- [Problem description]
Filter this listing down to the lines that contain the word "template", and copy them.

- [Information given]
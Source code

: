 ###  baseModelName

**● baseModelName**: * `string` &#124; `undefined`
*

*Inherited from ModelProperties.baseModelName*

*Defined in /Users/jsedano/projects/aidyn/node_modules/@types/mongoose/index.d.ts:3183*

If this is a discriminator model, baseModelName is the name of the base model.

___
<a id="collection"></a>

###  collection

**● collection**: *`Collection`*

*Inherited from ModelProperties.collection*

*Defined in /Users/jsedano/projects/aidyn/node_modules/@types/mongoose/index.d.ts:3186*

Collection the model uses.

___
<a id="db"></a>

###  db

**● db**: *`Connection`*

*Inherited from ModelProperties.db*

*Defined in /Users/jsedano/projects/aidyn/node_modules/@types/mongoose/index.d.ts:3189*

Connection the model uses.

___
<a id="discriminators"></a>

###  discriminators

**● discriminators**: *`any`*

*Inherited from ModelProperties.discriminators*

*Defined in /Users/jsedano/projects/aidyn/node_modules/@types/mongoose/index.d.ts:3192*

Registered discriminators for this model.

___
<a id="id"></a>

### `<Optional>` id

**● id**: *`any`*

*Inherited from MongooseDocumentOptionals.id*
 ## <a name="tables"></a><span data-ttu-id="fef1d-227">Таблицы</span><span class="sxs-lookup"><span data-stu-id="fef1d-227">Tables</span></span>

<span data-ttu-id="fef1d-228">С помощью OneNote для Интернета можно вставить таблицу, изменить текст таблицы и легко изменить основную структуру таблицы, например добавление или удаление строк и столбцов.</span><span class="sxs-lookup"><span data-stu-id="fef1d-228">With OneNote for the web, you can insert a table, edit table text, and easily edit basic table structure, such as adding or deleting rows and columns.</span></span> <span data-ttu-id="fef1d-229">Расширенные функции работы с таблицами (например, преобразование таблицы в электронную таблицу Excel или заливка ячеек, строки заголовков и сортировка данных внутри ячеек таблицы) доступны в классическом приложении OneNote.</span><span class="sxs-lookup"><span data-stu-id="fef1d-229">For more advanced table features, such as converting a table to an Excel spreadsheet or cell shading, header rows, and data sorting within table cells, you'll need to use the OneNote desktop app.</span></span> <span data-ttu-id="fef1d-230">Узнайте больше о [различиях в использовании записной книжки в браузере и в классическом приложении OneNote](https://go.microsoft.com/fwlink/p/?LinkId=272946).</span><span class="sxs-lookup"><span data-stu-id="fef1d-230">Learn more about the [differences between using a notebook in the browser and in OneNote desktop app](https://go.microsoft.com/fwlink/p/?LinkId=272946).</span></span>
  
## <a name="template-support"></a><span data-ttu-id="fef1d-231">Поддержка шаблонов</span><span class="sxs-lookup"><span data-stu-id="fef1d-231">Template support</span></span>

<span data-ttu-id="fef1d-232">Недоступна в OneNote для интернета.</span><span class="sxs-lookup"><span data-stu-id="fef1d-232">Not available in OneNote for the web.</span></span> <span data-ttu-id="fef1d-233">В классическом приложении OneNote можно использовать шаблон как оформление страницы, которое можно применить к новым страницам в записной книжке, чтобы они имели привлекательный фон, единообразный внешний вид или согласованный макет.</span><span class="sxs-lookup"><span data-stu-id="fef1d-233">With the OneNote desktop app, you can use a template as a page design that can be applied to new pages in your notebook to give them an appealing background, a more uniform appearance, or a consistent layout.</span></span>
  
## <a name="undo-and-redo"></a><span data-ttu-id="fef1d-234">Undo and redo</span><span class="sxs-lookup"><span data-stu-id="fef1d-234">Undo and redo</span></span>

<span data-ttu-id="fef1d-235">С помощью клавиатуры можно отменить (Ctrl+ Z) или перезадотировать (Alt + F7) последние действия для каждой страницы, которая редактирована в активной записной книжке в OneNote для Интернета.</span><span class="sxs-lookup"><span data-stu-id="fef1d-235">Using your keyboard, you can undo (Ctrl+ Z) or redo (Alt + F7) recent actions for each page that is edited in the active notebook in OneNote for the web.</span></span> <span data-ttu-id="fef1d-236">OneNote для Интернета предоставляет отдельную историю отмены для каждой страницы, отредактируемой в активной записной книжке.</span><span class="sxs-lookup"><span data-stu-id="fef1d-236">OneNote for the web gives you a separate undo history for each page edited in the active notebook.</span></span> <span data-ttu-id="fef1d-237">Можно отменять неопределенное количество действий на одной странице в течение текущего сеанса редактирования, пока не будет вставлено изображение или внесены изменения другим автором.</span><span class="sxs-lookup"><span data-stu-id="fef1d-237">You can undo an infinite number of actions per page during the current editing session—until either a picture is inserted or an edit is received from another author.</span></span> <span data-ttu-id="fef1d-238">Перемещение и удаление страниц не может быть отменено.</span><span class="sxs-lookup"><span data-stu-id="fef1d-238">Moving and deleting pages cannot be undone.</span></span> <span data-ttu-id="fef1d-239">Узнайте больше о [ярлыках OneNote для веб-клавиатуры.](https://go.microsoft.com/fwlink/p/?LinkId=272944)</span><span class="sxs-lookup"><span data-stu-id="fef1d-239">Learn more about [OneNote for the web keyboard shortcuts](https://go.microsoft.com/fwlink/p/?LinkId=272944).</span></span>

- [Solution for this problem]
## <a name="template-support"></a><span data-ttu-id="fef1d-231">Поддержка шаблонов</span><span class="sxs-lookup"><span data-stu-id="fef1d-231">Template support</span></span>
<span data-ttu-id="fef1d-232">Недоступна в OneNote для интернета.</span><span class="sxs-lookup"><span data-stu-id="fef1d-232">Not available in OneNote for the web.</span></span> <span data-ttu-id="fef1d-233">В классическом приложении OneNote можно использовать шаблон как оформление страницы, которое можно применить к новым страницам в записной книжке, чтобы они имели привлекательный фон, единообразный внешний вид или согласованный макет.</span><span class="sxs-lookup"><span data-stu-id="fef1d-233">With the OneNote desktop app, you can use a template as a page design that can be applied to new pages in your notebook to give them an appealing background, a more uniform appearance, or a consistent layout.</span></span>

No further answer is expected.